Collected data

● ● ● ● ● ● ●

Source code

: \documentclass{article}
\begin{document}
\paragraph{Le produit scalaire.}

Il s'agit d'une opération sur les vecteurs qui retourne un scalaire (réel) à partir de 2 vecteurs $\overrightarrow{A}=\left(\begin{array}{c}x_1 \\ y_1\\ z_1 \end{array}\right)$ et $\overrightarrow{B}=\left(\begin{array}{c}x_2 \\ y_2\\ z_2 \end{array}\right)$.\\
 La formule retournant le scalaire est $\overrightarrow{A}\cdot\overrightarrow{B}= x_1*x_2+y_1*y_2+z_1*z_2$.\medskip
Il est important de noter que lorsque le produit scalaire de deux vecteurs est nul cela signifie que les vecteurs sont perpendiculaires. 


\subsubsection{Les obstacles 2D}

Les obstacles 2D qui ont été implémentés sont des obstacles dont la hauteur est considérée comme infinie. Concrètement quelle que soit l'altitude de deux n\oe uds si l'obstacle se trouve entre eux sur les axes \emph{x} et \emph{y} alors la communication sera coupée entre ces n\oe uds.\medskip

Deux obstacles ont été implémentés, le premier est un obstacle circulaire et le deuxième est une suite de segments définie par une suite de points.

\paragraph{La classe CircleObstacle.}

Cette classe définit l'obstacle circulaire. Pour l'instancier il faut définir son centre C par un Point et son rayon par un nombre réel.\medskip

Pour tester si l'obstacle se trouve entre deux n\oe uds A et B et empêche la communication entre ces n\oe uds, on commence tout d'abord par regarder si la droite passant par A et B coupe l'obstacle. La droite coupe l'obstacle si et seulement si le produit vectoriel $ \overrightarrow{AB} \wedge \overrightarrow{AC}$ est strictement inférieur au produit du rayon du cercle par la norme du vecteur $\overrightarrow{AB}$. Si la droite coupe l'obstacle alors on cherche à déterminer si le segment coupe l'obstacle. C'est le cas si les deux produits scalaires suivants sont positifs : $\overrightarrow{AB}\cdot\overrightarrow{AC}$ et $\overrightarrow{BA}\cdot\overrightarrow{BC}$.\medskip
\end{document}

● ● ● ● ● ● ●

» TASK DESCRIPTION: Take the records and restate them word for word.

» RESULT BELOW:
Source code

: \documentclass{article}
\begin{document}
\paragraph{Le produit scalaire.}

Il s'agit d'une opération sur les vecteurs qui retourne un scalaire (réel) à partir de 2 vecteurs $\overrightarrow{A}=\left(\begin{array}{c}x_1 \\ y_1\\ z_1 \end{array}\right)$ et $\overrightarrow{B}=\left(\begin{array}{c}x_2 \\ y_2\\ z_2 \end{array}\right)$.\\
 La formule retournant le scalaire est $\overrightarrow{A}\cdot\overrightarrow{B}= x_1*x_2+y_1*y_2+z_1*z_2$.\medskip
Il est important de noter que lorsque le produit scalaire de deux vecteurs est nul cela signifie que les vecteurs sont perpendiculaires. 


\subsubsection{Les obstacles 2D}

Les obstacles 2D qui ont été implémentés sont des obstacles dont la hauteur est considérée comme infinie. Concrètement quelle que soit l'altitude de deux n\oe uds si l'obstacle se trouve entre eux sur les axes \emph{x} et \emph{y} alors la communication sera coupée entre ces n\oe uds.\medskip

Deux obstacles ont été implémentés, le premier est un obstacle circulaire et le deuxième est une suite de segments définie par une suite de points.

\paragraph{La classe CircleObstacle.}

Cette classe définit l'obstacle circulaire. Pour l'instancier il faut définir son centre C par un Point et son rayon par un nombre réel.\medskip

Pour tester si l'obstacle se trouve entre deux n\oe uds A et B et empêche la communication entre ces n\oe uds, on commence tout d'abord par regarder si la droite passant par A et B coupe l'obstacle. La droite coupe l'obstacle si et seulement si le produit vectoriel $ \overrightarrow{AB} \wedge \overrightarrow{AC}$ est strictement inférieur au produit du rayon du cercle par la norme du vecteur $\overrightarrow{AB}$. Si la droite coupe l'obstacle alors on cherche à déterminer si le segment coupe l'obstacle. C'est le cas si les deux produits scalaires suivants sont positifs : $\overrightarrow{AB}\cdot\overrightarrow{AC}$ et $\overrightarrow{BA}\cdot\overrightarrow{BC}$.\medskip
\end{document}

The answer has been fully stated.